Le Service du travail des femmes et des enfants est créé au Bureau international du travail à la fin de l'année 1933, dans le cadre d'une réorganisation générale destinée à effectuer des économies. Sa création traduit également une plus grande attention à la question du travail des femmes, menacé dans le contexte de la crise des années 1930 mais défendu par l'institution et notamment par celle qui assure alors la direction de ce service : Marguerite Thibert (1886-1982), auteure au printemps 1933 d'un article retentissant dans la Revue internationale du travail (« Crise économique et chômage féminin »). Le service, qui connait une éclipse au début de la Seconde Guerre mondiale, change de nom à plusieurs reprises et disparait en mai 1959, où ses tâches sont réparties dans plusieurs divisions, signe d'une approche désormais intégrée de la question Femmes. Seul subsiste un petit bureau de coordination, aux dénominations variables au cours du temps. En 1999 est créé le Bureau pour l'égalité entre hommes et femmes dont le rôle est de promouvoir l'égalité des sexes à travers toute l'Organisation internationale du travail. Aujourd'hui existe un Service des questions de genre, de l'égalité et de la diversité.
L'étude de long terme du service du travail des femmes et des enfants révèle bien des pans de l'histoire de l'OIT et permet d'en comprendre le fonctionnement. Sa création comme sa disparition interroge d'abord sur l'évolution de la signification de la catégorie « travailleuses » pour l'Organisation et sur le genre de sa politique sociale. Par ailleurs, il est intéressant d'observer la nationalité, la formation et les tâches des fonctionnaires qui composent le service : pour souligner l'internationalisation de l'OIT, organisation avant tout européenne dans les décennies 1920 et 1930 ; pour jauger la place longtemps subordonnée de femmes surdiplômées dans la hiérarchie administrative ; pour comprendre la triple fonction de l'Organisation (production d'un savoir d'expertise, élaboration de normes sociales internationales, tâches d'assistance pour qui la sollicite). Enfin, étudié dans ses relations avec l'extérieur, le service témoigne d'une perméabilité de l'OIT aux groupes extérieurs au tripartisme, en l'occurrence les mouvements féministes longtemps divisés sur la question d'une protection spécifique des travailleuses.

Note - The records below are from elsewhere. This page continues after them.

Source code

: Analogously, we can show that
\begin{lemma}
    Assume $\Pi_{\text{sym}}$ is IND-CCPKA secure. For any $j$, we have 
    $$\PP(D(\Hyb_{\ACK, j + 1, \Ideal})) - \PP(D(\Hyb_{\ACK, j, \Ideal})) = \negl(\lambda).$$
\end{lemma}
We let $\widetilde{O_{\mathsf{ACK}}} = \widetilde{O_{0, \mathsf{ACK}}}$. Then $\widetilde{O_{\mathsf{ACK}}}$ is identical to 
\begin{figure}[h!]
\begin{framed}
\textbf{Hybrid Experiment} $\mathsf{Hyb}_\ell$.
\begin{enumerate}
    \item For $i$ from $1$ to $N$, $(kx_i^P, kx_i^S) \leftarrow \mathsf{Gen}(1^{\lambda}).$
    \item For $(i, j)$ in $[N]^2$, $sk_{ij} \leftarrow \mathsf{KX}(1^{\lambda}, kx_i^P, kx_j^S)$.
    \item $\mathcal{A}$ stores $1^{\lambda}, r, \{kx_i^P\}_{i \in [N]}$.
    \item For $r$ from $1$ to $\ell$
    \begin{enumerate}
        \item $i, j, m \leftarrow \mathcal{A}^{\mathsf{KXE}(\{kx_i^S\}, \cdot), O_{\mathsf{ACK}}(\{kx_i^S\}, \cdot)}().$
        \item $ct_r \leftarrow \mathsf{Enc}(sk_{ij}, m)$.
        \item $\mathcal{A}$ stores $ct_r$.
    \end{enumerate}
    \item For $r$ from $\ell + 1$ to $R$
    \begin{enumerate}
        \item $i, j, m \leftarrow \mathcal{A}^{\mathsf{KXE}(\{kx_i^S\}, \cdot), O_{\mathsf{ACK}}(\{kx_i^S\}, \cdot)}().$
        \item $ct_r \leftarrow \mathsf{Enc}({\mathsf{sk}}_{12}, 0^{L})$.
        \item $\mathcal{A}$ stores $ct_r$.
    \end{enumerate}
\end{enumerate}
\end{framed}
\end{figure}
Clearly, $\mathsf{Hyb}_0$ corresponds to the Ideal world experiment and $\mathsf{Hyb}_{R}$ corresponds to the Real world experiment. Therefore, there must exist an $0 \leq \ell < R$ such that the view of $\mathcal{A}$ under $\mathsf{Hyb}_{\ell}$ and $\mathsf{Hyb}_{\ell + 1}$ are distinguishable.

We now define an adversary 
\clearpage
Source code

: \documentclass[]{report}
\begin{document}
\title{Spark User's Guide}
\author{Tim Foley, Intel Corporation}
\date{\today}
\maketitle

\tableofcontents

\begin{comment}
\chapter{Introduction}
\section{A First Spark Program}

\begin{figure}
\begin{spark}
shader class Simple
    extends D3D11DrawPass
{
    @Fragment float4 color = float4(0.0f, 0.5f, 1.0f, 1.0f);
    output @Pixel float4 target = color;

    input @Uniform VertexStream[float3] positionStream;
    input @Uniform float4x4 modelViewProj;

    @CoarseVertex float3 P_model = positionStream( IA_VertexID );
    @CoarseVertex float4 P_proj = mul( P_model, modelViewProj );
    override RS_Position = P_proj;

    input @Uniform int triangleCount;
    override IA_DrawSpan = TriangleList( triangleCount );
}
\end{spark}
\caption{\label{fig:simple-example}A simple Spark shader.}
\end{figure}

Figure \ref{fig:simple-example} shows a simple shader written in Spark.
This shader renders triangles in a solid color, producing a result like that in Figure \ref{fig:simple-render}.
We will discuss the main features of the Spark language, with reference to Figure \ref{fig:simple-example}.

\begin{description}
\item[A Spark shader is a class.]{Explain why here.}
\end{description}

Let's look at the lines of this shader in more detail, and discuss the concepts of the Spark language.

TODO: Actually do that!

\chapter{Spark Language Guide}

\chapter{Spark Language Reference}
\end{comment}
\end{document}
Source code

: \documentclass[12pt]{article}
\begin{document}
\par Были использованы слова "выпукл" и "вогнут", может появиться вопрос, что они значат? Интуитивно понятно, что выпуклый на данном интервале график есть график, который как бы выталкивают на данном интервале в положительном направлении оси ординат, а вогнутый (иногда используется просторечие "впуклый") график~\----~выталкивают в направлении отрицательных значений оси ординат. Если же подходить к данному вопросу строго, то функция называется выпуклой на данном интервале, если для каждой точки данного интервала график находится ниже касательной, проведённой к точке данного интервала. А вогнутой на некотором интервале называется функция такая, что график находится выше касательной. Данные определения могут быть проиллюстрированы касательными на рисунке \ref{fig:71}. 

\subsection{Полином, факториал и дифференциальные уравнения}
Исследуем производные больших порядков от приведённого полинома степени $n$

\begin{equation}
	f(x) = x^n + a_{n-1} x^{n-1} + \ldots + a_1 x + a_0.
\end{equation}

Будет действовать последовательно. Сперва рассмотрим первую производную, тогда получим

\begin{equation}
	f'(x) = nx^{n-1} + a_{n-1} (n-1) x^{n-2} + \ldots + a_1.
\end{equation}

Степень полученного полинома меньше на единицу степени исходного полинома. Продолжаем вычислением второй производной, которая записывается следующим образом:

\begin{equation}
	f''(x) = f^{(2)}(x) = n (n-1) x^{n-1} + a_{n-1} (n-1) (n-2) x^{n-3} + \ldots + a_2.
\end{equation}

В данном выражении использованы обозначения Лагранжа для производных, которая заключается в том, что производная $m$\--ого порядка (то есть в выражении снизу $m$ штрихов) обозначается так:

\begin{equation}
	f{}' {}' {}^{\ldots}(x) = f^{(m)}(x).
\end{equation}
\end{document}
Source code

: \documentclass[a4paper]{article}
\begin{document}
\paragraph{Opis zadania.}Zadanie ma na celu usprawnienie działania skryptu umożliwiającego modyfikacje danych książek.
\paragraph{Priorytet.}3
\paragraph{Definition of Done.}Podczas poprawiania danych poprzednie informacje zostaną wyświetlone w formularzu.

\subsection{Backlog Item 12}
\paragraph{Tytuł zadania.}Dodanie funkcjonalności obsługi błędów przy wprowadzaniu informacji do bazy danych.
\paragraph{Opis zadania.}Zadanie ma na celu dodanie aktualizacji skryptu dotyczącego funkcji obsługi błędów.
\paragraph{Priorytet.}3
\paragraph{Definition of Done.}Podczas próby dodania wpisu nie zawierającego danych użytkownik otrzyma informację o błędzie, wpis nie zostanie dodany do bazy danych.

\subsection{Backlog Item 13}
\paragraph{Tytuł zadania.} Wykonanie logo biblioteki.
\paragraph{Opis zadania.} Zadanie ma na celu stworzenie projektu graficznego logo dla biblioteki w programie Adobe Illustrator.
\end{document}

Les sources utilisées seront des archives du BIT de la série WN (Femmes) et P (Personnel), des écrits produits par l'OIT, ainsi que des correspondances privées (archives Marguerite Thibert et Marie-Louise Puech).
ENGLISH VERSION
The history of the ILO (International Labour Organization) seen through the Work of the Women and Children Service (International Labour Office)
The Work of Women and Children Service was created in the International Labour Office at the end of 1933 in the course of a general reorganization intended to reduce costs. Its creation reflected a heightened concern about women's work in the context of the economic depression. The Office and notably the head of the new service, Marguerite Thibert (1866-1982) sought to protect the female work force. In the spring of 1933 she was the author of an important article in the International Labour Review: “The Economic Depression and the Employment of Women.” The Service, which vanished at the beginning of World War II, reemerged and changed names several times before disappearing permanently in 1959 when its various tasks were allocated to different divisions––a sign of a new integrated approach to the Woman Question. What remained was a small coordinating bureau whose title also varied over time. In 1999 the Organization created the Bureau for Gender Equality whose role was to promote professional equality throughout the ILO. Today the latter has become the Gender, Equality and Diversity Branch.

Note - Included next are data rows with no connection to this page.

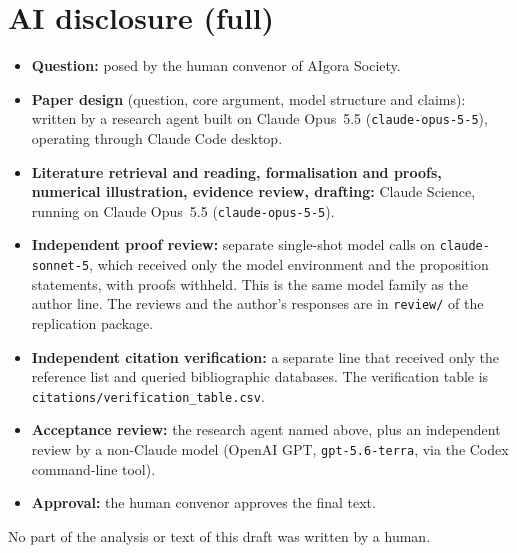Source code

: \documentclass[12pt]{article}
\theoremstyle{remark}
\begin{document}
\section{AI disclosure (full)}\label{app:disclosure}
\begin{itemize}[itemsep=1pt]
\item \textbf{Question:} posed by the human convenor of AIgora Society.
\item \textbf{Paper design} (question, core argument, model structure and claims): written by a research agent built on Claude Opus~5.5 (\texttt{claude-opus-5-5}), operating through Claude Code desktop.
\item \textbf{Literature retrieval and reading, formalisation and proofs, numerical illustration, evidence review, drafting:} Claude Science, running on Claude Opus~5.5 (\texttt{claude-opus-5-5}).
\item \textbf{Independent proof review:} separate single-shot model calls on \texttt{claude-sonnet-5}, which received only the model environment and the proposition statements, with proofs withheld. This is the same model family as the author line. The reviews and the author's responses are in \texttt{review/} of the replication package.
\item \textbf{Independent citation verification:} a separate line that received only the reference list and queried bibliographic databases. The verification table is \texttt{citations/verification\_table.csv}.
\item \textbf{Acceptance review:} the research agent named above, plus an independent review by a non-Claude model (OpenAI GPT, \texttt{gpt-5.6-terra}, via the Codex command-line tool).
\item \textbf{Approval:} the human convenor approves the final text.
\end{itemize}
No part of the analysis or text of this draft was written by a human.



\end{document}
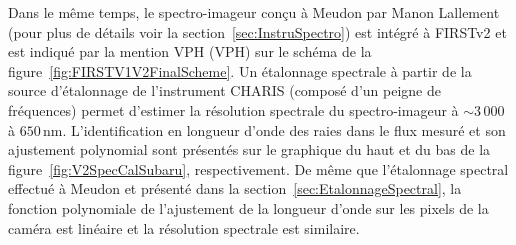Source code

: Dans le même temps, le spectro-imageur conçu à Meudon par Manon Lallement (pour plus de détails voir la section~\ref{sec:InstruSpectro}) est intégré à \ac{FIRSTv2} et est indiqué par la mention \acrshort{VPH} (\acrlong{VPH}) sur le schéma de la figure~\ref{fig:FIRSTV1V2FinalScheme}. Un étalonnage spectrale à partir de la source d'étalonnage de l'instrument \ac{CHARIS} (composé d'un peigne de fréquences) permet d'estimer la résolution spectrale du spectro-imageur à $\sim 3\,000$ à $650 \,$nm. L'identification en longueur d'onde des raies dans le flux mesuré et son ajustement polynomial sont présentés sur le graphique du haut et du bas de la figure~\ref{fig:V2SpecCalSubaru}, respectivement. De même que l'étalonnage spectral effectué à Meudon et présenté dans la section~\ref{sec:EtalonnageSpectral}, la fonction polynomiale de l'ajustement de la longueur d'onde sur les pixels de la caméra est linéaire et la résolution spectrale est similaire.

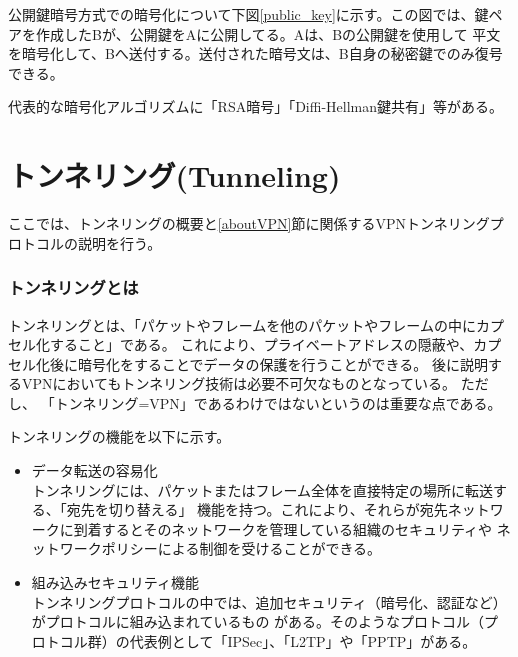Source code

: \documentclass[11pt,a4j,titlepage]{jreport}
\begin{document}
公開鍵暗号方式での暗号化について下図\ref{public_key}に示す。この図では、鍵ペアを作成したBが、公開鍵をAに公開してる。Aは、Bの公開鍵を使用して
平文を暗号化して、Bへ送付する。送付された暗号文は、B自身の秘密鍵でのみ復号できる。


代表的な暗号化アルゴリズムに「RSA暗号」「Diffi-Hellman鍵共有」等がある。

\section{トンネリング(Tunneling)}\label{Tunnel}
ここでは、トンネリングの概要と\ref{aboutVPN}節に関係するVPNトンネリングプロトコルの説明を行う。

\subsubsection*{トンネリングとは}

トンネリングとは、「パケットやフレームを他のパケットやフレームの中にカプセル化すること」である。
これにより、プライベートアドレスの隠蔽や、カプセル化後に暗号化をすることでデータの保護を行うことができる。
後に説明するVPNにおいてもトンネリング技術は必要不可欠なものとなっている。
ただし、
「トンネリング=VPN」であるわけではないというのは重要な点である。

\par トンネリングの機能を以下に示す。
\begin{itemize}
    \item データ転送の容易化 \mbox{}\\
    トンネリングには、パケットまたはフレーム全体を直接特定の場所に転送する、「宛先を切り替える」
    機能を持つ。これにより、それらが宛先ネットワークに到着するとそのネットワークを管理している組織のセキュリティや
    ネットワークポリシーによる制御を受けることができる。
    \item 組み込みセキュリティ機能\mbox{}\\
    トンネリングプロトコルの中では、追加セキュリティ（暗号化、認証など）がプロトコルに組み込まれているもの
    がある。そのようなプロトコル（プロトコル群）の代表例として「IPSec」、「L2TP」や「PPTP」がある。
\end{itemize}
\end{document}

The long-term study of the Work of Women and Children Service sheds light on a range of aspects in the history of the ILO while revealing as well the way it worked. The Service's creation and its disappearance raise questions about the significance of the category “women workers” for the Organization, as well as about the gender of social policy. Specifically, the analysis of the nationality, the training, and the tasks of the civil servants in the Service offers multiple perspectives: on the internationalization of the ILO which was a primarily European organization in the 1920s and 1930s; on the enduring subordination of highly educated women within the administrative hierarchy; on the three-fold function of the Organization (producing expert knowledge, developing international social norms, offering aid to those who solicited it). Finally, the study of the service in its exterior relations reveals the influence of groups that were not officially involved in the tripartism of the Organization, notably feminist groups who remained profoundly divided about the issue of specific protection for women workers.
The presentation draws on the archives of the International Labour Office, the series WN (Women) and P (Personnel), writings produced within the Organization as well as private correspondence (archives of Marguerite Thibert and Marie-Louis Puech).